REQUIREMENT: Write out the material below exactly, beginning at the line that contains "<th>Method Name</th>" and ending with its last line, both ends included; write nothing else.

MATERIAL FOR THIS TASK:
=== Section Start ===

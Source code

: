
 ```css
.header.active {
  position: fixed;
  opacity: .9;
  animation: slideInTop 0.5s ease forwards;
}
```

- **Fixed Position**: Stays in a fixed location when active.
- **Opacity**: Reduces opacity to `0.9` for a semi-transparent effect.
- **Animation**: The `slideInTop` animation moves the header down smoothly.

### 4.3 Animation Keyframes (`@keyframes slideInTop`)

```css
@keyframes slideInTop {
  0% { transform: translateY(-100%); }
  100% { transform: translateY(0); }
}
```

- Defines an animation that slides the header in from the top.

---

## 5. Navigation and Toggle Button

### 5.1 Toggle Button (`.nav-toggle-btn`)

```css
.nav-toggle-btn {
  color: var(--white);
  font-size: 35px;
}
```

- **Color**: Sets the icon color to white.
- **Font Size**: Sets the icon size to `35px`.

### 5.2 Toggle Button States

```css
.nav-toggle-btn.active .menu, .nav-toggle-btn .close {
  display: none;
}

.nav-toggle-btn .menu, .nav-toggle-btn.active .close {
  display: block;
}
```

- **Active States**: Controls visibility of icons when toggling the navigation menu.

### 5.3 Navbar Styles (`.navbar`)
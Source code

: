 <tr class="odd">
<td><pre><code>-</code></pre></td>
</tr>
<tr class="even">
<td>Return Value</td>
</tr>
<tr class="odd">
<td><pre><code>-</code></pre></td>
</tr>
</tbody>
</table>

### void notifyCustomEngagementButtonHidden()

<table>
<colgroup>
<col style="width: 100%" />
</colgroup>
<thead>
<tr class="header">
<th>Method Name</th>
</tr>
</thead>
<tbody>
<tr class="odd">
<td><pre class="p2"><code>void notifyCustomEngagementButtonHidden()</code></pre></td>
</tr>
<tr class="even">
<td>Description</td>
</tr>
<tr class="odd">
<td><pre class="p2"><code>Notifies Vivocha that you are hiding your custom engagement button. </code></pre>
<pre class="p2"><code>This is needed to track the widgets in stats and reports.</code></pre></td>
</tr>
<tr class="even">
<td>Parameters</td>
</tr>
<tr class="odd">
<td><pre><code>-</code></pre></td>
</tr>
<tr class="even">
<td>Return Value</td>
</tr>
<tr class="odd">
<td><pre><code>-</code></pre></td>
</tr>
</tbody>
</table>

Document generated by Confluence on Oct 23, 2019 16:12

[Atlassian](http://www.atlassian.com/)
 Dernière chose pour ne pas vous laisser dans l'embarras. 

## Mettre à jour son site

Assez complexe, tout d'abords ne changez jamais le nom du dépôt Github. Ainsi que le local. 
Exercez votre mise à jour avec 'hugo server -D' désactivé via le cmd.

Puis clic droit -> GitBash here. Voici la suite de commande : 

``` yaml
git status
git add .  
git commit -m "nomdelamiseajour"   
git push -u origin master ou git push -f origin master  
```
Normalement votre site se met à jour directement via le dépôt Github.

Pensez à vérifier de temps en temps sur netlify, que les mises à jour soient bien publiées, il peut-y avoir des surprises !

=== Section End ===

ANSWER TO THE EXERCISE:
<th>Method Name</th>
</tr>
</thead>
<tbody>
<tr class="odd">
<td><pre class="p2"><code>void notifyCustomEngagementButtonHidden()</code></pre></td>
</tr>
<tr class="even">
<td>Description</td>
</tr>
<tr class="odd">
<td><pre class="p2"><code>Notifies Vivocha that you are hiding your custom engagement button. </code></pre>
<pre class="p2"><code>This is needed to track the widgets in stats and reports.</code></pre></td>
</tr>
<tr class="even">
<td>Parameters</td>
</tr>
<tr class="odd">
<td><pre><code>-</code></pre></td>
</tr>
<tr class="even">
<td>Return Value</td>
</tr>
<tr class="odd">
<td><pre><code>-</code></pre></td>
</tr>
</tbody>
</table>

Document generated by Confluence on Oct 23, 2019 16:12

[Atlassian](http://www.atlassian.com/)
 Dernière chose pour ne pas vous laisser dans l'embarras. 

## Mettre à jour son site

Assez complexe, tout d'abords ne changez jamais le nom du dépôt Github. Ainsi que le local. 
Exercez votre mise à jour avec 'hugo server -D' désactivé via le cmd.

Puis clic droit -> GitBash here. Voici la suite de commande : 

``` yaml
git status
git add .  
git commit -m "nomdelamiseajour"   
git push -u origin master ou git push -f origin master  
```
Normalement votre site se met à jour directement via le dépôt Github.

Pensez à vérifier de temps en temps sur netlify, que les mises à jour soient bien publiées, il peut-y avoir des surprises !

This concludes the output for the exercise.